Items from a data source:
.....

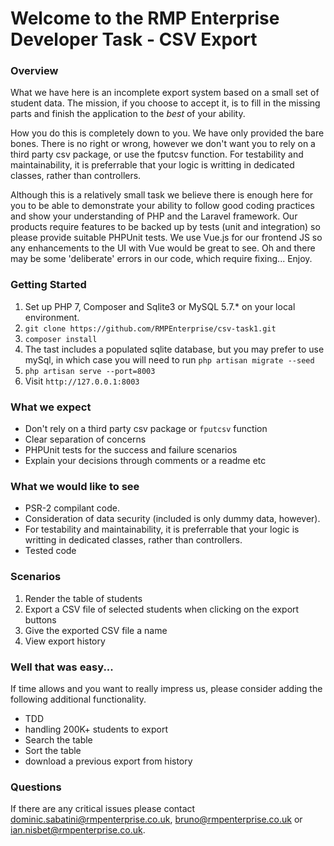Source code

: # Welcome to the RMP Enterprise Developer Task - CSV Export
### Overview
What we have here is an incomplete export system based on a small set of student data.
The mission, if you choose to accept it, is to fill in the missing parts and finish the application to the *best* of your ability.

How you do this is completely down to you. We have only provided the bare bones.
There is no right or wrong, however we don't want you to rely on a third party csv package, or use the fputcsv function. For testability and maintainability, it is preferrable that your logic is writting in dedicated classes, rather than controllers.

Although this is a relatively small task we believe there is enough here for you to be able to demonstrate your ability to follow good coding practices and show your understanding of PHP and the Laravel framework.
Our products require features to be backed up by tests (unit and integration) so please provide suitable PHPUnit tests. We use Vue.js for our frontend JS so any enhancements to the UI with Vue would be great to see.
Oh and there may be some 'deliberate' errors in our code, which require fixing... Enjoy.

### Getting Started
1) Set up PHP 7, Composer and Sqlite3 or MySQL 5.7.* on your local environment.
2) `git clone https://github.com/RMPEnterprise/csv-task1.git`
3) `composer install`
4) The tast includes a populated sqlite database, but you may prefer to use mySql, in which case you will need to run `php artisan migrate --seed`
5) `php artisan serve --port=8003`
6) Visit `http://127.0.0.1:8003`

### What we expect
- Don't rely on a third party csv package or `fputcsv` function
- Clear separation of concerns
- PHPUnit tests for the success and failure scenarios
- Explain your decisions through comments or a readme etc

### What we would like to see
- PSR-2 compilant code.
- Consideration of data security (included is only dummy data, however).
- For testability and maintainability, it is preferrable that your logic is writting in dedicated classes, rather than controllers.
- Tested code

### Scenarios
1. Render the table of students
2. Export a CSV file of selected students when clicking on the export buttons
3. Give the exported CSV file a name
4. View export history

### Well that was easy...
If time allows and you want to really impress us, please consider adding the following additional functionality.
- TDD
- handling 200K+ students to export
- Search the table
- Sort the table
- download a previous export from history

### Questions
If there are any critical issues please contact dominic.sabatini@rmpenterprise.co.uk, bruno@rmpenterprise.co.uk or ian.nisbet@rmpenterprise.co.uk.
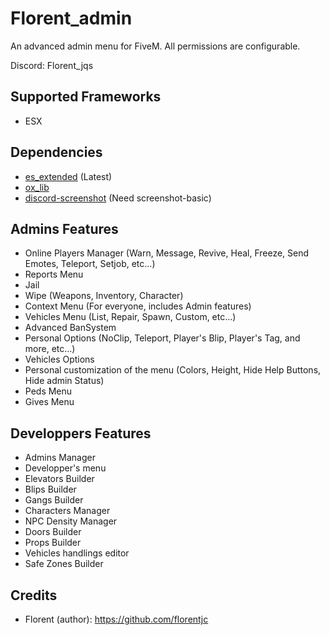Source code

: # Florent_admin
An advanced admin menu for FiveM. All permissions are configurable.

Discord: Florent_jqs

## Supported Frameworks

- ESX

## Dependencies

- [es_extended](https://github.com/esx-framework/esx-legacy) (Latest)
- [ox_lib](https://github.com/overextended/ox_lib)
- [discord-screenshot](https://github.com/jaimeadf/discord-screenshot) (Need screenshot-basic)

## Admins Features

- Online Players Manager (Warn, Message, Revive, Heal, Freeze, Send Emotes, Teleport, Setjob, etc...)
- Reports Menu
- Jail
- Wipe (Weapons, Inventory, Character)
- Context Menu (For everyone, includes Admin features)
- Vehicles Menu (List, Repair, Spawn, Custom, etc...)
- Advanced BanSystem
- Personal Options (NoClip, Teleport, Player's Blip, Player's Tag, and more, etc...)
- Vehicles Options
- Personal customization of the menu (Colors, Height, Hide Help Buttons, Hide admin Status)
- Peds Menu
- Gives Menu

## Developpers Features

- Admins Manager
- Developper's menu
- Elevators Builder
- Blips Builder
- Gangs Builder
- Characters Manager
- NPC Density Manager
- Doors Builder
- Props Builder
- Vehicles handlings editor
- Safe Zones Builder

## Credits
- Florent (author): https://github.com/florentjc
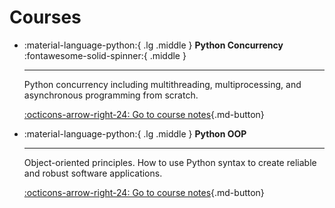 # Courses

<div class="grid cards" markdown>

-   :material-language-python:{ .lg .middle } **Python Concurrency** $~$ :fontawesome-solid-spinner:{ .middle }

    ---

    Python concurrency including multithreading, multiprocessing, and asynchronous programming from scratch.

    [:octicons-arrow-right-24: Go to course notes](python-concurrency/index.md){.md-button}

-   :material-language-python:{ .lg .middle } **Python OOP**

    ---

    Object-oriented principles. How to use Python syntax to create reliable and robust software applications.

    [:octicons-arrow-right-24: Go to course notes](python-oop/index.md){.md-button}

</div>
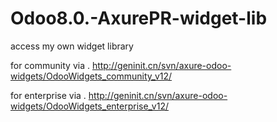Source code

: # Odoo8.0.-AxurePR-widget-lib

access my own widget library 

for community via . http://geninit.cn/svn/axure-odoo-widgets/OdooWidgets_community_v12/

for enterprise via . http://geninit.cn/svn/axure-odoo-widgets/OdooWidgets_enterprise_v12/
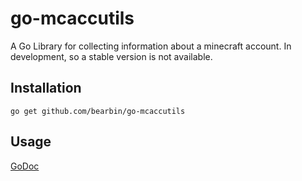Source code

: go-mcaccutils
=============

A Go Library for collecting information about a minecraft account.
In development, so a stable version is not available.

Installation 
------------

    go get github.com/bearbin/go-mcaccutils

Usage
-----

[GoDoc](https://godoc.org/github.com/bearbin/go-mcaccutils)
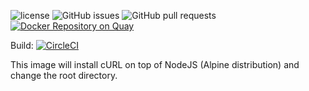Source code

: ![license](https://img.shields.io/github/license/paul-pop/node-alpine.svg)
![GitHub issues](https://img.shields.io/github/issues/paul-pop/node-alpine.svg)
![GitHub pull requests](https://img.shields.io/github/issues-pr/paul-pop/node-alpine.svg)
[![Docker Repository on Quay](https://quay.io/repository/paulpop/node-alpine/status "Docker Repository on Quay")](https://quay.io/repository/paulpop/node-alpine)

Build: [![CircleCI](https://circleci.com/gh/paul-pop/node-alpine.svg?style=svg)](https://circleci.com/gh/paul-pop/node-alpine)

This image will install cURL on top of NodeJS (Alpine distribution) and change the root directory.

.....

What to work on.
Report the number of lines above containing the string "only" as your sole answer.

Answer box.
2